Abstract of Interview
Dov Frohman begins the interview by describing his early separation from his parents in the Netherlands due to World War II. After moving between several orphanages, Frohman was adopted by relatives and attended primary and secondary schools in Israel. Fascinated by electrons, Frohman attended the Technion University and majored in electrical engineering. After working for a brief stint in Israel, Frohman moved to the United States to pursue a master's degree in EE at the University of California, Berkeley. Frohman then described accepting and working at Fairchild Semiconductor Corporation for two years before returning to Berkeley as a part-time student to complete his PhD program. After obtaining his doctoral degree in computer sciences, Frohman joined Intel, a start-up founded by former Fairchild employees. While at Intel Frohman was assigned to investigate instability problems in MOS (metal-oxide semiconductor) memories that led to the invention of EPROM (erasable-programmable read only memory). With EPROM gaining commercial success, Frohman spent a year as visiting professor at the Kwame Nkrumah University of Science and Technology before returning to Intel in the United States. Fueled by his lifelong desire to return to Israel, Frohman convinced Gordon Moore and other Intel executives to invest in a development center in Jerusalem. Frohman then spent the next seven years teaching applied physics at the Hebrew University of Jerusalem while consulting for Intel Israel. The Intel investment was a success and at 1981 Frohman took a leave of absence from the University and became the first manager of Intel Israel's new fabrication plant. As Intel Israel's operations expanded, Frohman's role expanded as well to become Manager of Intel Israel and Vice President of the Microprocessor Products Group within Intel. Frohman concludes the interview by offering impression of the role Intel played in development of the semiconductor and technology-based industries in Israel; tips on maintaining open communications between Intel Israel and Intel headquarters in Santa Clara, California, and final reflections on Gordon Moore.
|1963||Technion University, Israel Institute of Technology||BS||Electrical Engineering|
|1965||University of California, Berkeley||MS||Electrical engineering|
|1969||University of California, Berkeley||PhD||Computer Sciences|
Fairchild Semiconductor Corporation
Kwame Nkrumah University of Science and Technology
Hebrew University of Jerusalem
IEEE Jack Morton Award
Appointed IEEE Fellow
Israel Prize for Engineering and Technology
Table of Contents
Separation from parents at an early age. Living in the Netherlands and being adopted to Israel. Transition from the Netherlands to Israel. Early interest in how electrons moved and attraction to study electronics.
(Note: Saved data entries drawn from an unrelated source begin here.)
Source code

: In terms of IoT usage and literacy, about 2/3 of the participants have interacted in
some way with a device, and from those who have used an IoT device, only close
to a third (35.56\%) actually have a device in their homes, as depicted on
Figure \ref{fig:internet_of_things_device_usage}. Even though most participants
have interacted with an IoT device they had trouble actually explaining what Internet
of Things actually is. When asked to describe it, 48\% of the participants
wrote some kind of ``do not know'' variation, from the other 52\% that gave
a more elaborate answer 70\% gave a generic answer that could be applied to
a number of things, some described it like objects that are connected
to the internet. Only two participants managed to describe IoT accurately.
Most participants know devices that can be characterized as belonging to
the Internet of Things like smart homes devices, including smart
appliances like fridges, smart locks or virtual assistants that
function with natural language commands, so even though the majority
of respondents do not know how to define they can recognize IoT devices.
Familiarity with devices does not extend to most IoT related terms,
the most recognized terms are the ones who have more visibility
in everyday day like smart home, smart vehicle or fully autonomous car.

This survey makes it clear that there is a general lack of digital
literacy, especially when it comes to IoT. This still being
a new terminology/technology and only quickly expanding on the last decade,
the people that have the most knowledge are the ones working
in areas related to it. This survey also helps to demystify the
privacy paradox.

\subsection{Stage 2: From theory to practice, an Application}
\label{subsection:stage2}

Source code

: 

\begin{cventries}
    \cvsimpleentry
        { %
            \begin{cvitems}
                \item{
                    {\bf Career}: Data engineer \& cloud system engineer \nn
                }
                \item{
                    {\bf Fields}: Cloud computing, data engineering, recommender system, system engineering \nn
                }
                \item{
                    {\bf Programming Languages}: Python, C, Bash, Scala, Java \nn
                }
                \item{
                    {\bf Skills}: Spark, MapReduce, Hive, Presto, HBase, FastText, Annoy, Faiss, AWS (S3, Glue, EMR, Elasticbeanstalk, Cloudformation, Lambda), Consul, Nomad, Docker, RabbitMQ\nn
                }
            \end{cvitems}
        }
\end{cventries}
Studying electrical engineering at Technion University. Motivation to continue graduate studies at the United States. Attending University of California, Berkeley, and obtaining a master's degree in electrical engineering working with switching diodes.
Interviewing and deciding to work at Fairchild. Working in the digital integrated electronics department while continuing to pursue a PhD at Berkeley. Corporate atmosphere at Fairchild. MOS device research and working with Andrew Grove. Suggestion of establishing research activity at Israel Interest in MNOS that led to PhD thesis. Initial impression of Gordon Moore, Andrew Grove, Robert Noyce, and Leslie Vadasz. The formation of Intel Corporation and decision to stay at Fairchild while finishing up at Berkeley. Impact of key personnel leaving Fairchild.
Obtaining Ph.D. from Berkeley and starting at Intel. Investigation of MOS instability leading to serendipitous invention of EPROM (erasable programmable read only memory).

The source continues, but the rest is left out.